Segment Start: Supplied material
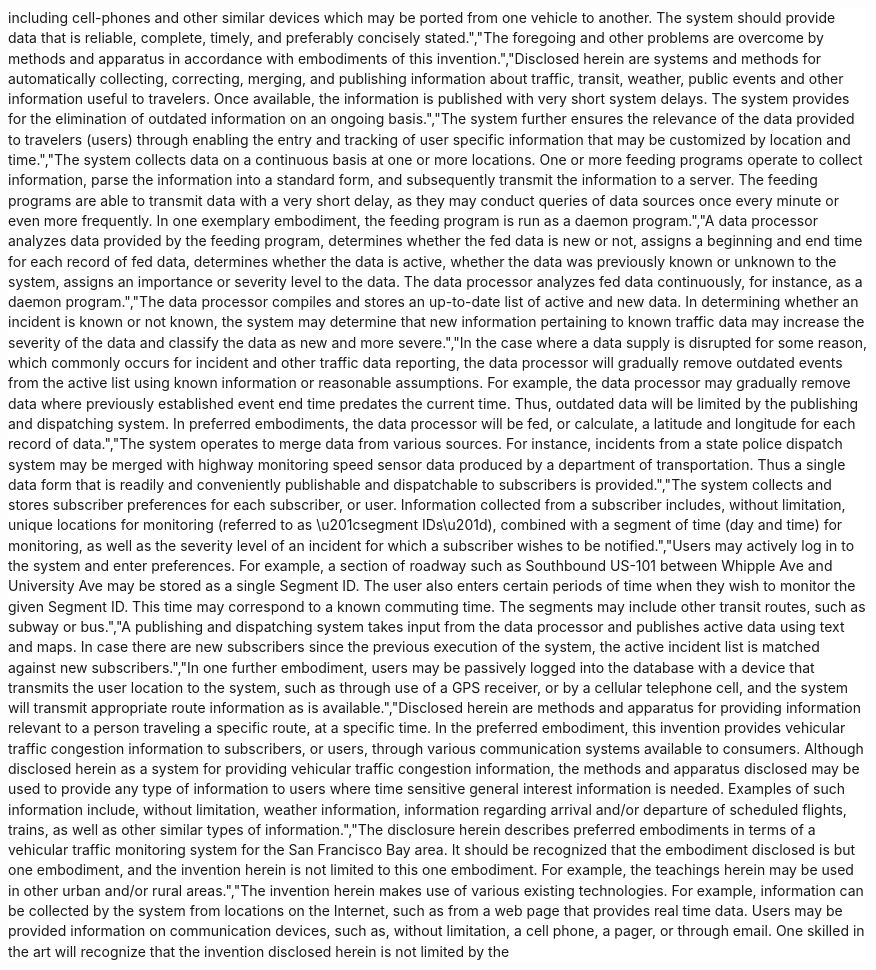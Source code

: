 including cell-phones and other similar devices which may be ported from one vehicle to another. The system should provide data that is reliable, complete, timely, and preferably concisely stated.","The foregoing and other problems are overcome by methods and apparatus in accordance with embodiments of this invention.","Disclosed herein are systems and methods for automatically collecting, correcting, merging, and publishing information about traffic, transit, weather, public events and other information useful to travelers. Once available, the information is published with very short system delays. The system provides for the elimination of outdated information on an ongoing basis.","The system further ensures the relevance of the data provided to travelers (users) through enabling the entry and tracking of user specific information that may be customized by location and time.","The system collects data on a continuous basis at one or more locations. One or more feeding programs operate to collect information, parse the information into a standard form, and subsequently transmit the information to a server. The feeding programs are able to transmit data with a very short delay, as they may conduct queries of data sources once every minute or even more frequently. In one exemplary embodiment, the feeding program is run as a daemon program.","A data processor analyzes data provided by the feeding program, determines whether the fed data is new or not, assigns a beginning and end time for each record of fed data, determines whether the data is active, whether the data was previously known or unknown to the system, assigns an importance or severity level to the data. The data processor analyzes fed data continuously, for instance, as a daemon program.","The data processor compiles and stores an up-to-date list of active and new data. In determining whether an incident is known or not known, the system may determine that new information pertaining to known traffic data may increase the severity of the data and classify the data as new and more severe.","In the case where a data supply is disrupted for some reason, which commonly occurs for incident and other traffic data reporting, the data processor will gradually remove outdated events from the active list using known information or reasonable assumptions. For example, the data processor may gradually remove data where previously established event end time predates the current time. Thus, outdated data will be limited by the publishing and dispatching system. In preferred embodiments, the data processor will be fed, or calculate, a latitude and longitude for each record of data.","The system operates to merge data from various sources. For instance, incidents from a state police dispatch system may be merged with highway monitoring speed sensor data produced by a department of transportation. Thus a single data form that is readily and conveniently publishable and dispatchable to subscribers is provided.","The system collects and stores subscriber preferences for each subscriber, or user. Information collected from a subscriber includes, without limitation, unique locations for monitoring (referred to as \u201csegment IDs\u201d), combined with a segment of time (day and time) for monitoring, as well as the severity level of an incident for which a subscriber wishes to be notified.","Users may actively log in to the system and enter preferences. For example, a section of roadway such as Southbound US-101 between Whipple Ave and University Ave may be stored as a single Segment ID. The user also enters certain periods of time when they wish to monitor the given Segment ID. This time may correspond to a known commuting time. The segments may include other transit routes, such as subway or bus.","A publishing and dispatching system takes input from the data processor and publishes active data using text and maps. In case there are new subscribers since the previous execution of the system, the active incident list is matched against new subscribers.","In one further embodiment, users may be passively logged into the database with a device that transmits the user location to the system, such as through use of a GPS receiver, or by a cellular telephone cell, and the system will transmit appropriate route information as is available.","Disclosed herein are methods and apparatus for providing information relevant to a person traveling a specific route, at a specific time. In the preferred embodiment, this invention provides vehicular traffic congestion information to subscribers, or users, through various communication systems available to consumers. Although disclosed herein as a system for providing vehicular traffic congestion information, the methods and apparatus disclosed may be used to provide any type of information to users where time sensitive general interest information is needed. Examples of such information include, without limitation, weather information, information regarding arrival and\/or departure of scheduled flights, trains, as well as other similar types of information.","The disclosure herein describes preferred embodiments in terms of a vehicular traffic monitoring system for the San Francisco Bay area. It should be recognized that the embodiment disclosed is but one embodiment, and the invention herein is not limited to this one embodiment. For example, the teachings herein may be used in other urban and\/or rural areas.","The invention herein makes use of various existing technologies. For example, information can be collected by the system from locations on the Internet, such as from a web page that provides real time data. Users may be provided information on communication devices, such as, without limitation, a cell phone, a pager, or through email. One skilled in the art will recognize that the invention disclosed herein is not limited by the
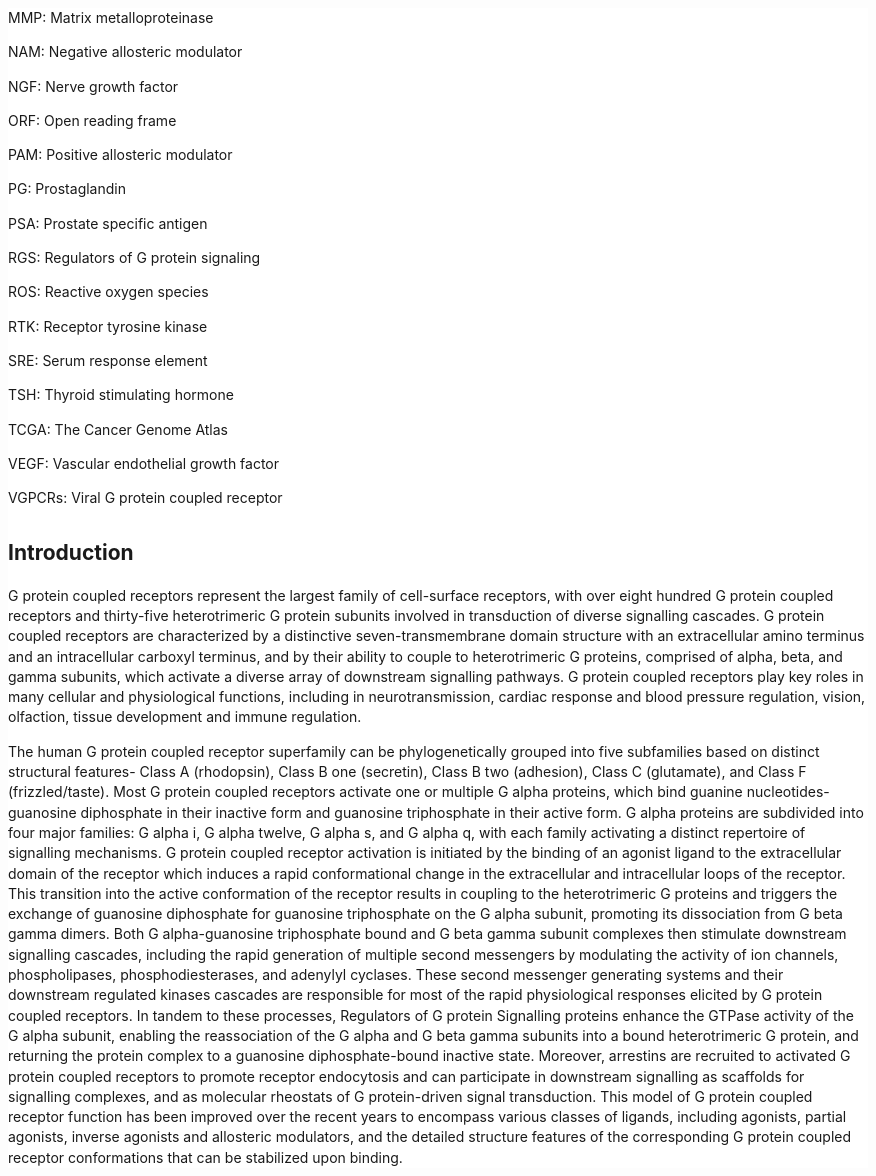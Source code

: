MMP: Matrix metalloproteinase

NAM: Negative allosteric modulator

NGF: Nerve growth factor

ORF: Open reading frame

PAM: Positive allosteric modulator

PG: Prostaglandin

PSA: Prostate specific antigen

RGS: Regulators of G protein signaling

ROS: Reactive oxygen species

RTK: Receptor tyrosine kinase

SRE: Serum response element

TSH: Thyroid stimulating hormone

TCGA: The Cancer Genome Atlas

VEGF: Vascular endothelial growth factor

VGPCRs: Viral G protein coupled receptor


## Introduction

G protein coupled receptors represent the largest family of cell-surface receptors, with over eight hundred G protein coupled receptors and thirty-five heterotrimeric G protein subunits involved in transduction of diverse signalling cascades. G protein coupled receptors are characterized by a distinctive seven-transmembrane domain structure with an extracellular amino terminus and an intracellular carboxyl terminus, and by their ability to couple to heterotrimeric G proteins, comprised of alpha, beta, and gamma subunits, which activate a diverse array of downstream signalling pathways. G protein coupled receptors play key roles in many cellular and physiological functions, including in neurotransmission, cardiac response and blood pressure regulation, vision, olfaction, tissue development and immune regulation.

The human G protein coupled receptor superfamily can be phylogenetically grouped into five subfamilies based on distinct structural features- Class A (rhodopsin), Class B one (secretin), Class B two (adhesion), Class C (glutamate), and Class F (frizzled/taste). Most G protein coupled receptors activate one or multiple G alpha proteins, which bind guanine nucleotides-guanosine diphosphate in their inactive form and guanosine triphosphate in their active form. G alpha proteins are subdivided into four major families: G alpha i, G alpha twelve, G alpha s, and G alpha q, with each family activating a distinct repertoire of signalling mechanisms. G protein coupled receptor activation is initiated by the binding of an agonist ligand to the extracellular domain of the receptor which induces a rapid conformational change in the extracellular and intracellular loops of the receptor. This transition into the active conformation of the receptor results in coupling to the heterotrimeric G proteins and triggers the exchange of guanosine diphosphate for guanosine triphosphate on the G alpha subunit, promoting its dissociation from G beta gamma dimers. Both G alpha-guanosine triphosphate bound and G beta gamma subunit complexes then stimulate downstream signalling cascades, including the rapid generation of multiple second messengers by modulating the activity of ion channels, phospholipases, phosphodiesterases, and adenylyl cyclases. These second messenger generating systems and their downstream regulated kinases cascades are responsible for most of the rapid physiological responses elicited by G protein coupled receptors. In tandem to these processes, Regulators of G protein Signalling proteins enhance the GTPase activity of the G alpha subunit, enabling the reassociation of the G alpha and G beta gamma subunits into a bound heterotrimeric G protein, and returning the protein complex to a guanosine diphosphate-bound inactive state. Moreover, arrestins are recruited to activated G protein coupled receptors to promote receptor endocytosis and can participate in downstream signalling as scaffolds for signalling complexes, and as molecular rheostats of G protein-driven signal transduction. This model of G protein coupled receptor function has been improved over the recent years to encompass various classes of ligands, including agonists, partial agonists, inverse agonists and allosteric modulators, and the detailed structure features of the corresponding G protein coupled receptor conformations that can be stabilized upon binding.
Segment End: Supplied material
## Directions for this task
Out of the lines in the listing, count the ones with the word "factor", then give only the number.

## Expected answer
2